<table id="stockPrices">
<tr>
<td class='name' width='250'><b>Stock:</b> ABC</td>
<td class='price' width='200'><b>Price:</b> $123.00</td>
</tr>
<tr>
<td class='name' width='250'><b>Stock:</b> XYZ</td>
<td class='price' width='200'><b>Price:</b> $100.00</td>
</tr>
</table>
Now let's say you want to write a PHP script to pull the stock prices off of that page. You COULD write a regular expression to do it, but regexes aren't always the right tool, and it might break on simple HTML change. What if the web page author decides to change the <td> tags slightly, or changes something that invalidates your regular expression? You might have to start from the beginning again!
<?php
// Include the library
require("simple_html_dom.php");
// Parse the page with the Simple HTML DOM shortcut file_get_html()

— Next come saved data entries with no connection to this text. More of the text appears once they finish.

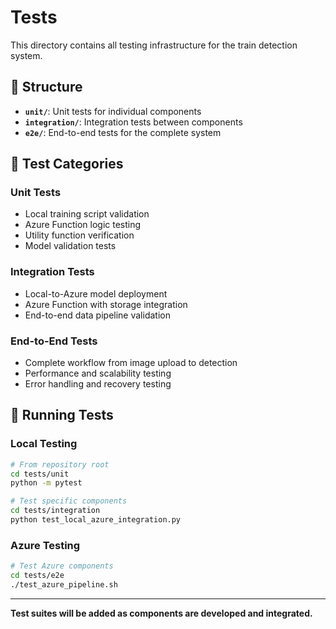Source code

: # Tests

This directory contains all testing infrastructure for the train detection system.

## 📁 Structure

- **`unit/`**: Unit tests for individual components
- **`integration/`**: Integration tests between components
- **`e2e/`**: End-to-end tests for the complete system

## 🧪 Test Categories

### Unit Tests
- Local training script validation
- Azure Function logic testing
- Utility function verification
- Model validation tests

### Integration Tests
- Local-to-Azure model deployment
- Azure Function with storage integration
- End-to-end data pipeline validation

### End-to-End Tests
- Complete workflow from image upload to detection
- Performance and scalability testing
- Error handling and recovery testing

## 🚀 Running Tests

### Local Testing
```bash
# From repository root
cd tests/unit
python -m pytest

# Test specific components
cd tests/integration
python test_local_azure_integration.py
```

### Azure Testing
```bash
# Test Azure components
cd tests/e2e
./test_azure_pipeline.sh
```

---

**Test suites will be added as components are developed and integrated.**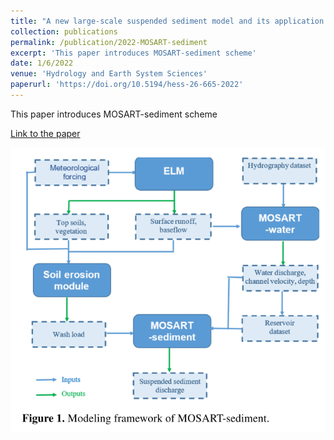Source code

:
 ```yaml
---
title: "A new large-scale suspended sediment model and its application over the United States"
collection: publications
permalink: /publication/2022-MOSART-sediment
excerpt: 'This paper introduces MOSART-sediment scheme'
date: 1/6/2022
venue: 'Hydrology and Earth System Sciences'
paperurl: 'https://doi.org/10.5194/hess-26-665-2022'
---
```

This paper introduces MOSART-sediment scheme

[Link to the paper](https://doi.org/10.5194/hess-26-665-2022)

![image](../images/papers/2022-MOSART-sediment.PNG)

$dom = file_get_html("http://www.fakestockprices.com/some_page.html");
// NOTE: There is also one for str_get_html if you already have
// the HTML in a string variable: $dom = str_get_html("<html>...</html>");
// Find all <TR> tags inside any table with the ID of "stockPrices":
$TRs = $dom->find("table[id=stockPrices] tr");
// Now loop through and grab our values:
foreach($TRs as $TR)
{
// children(0) is the first TD inside the TR, while children(1) would be the second TD and so on...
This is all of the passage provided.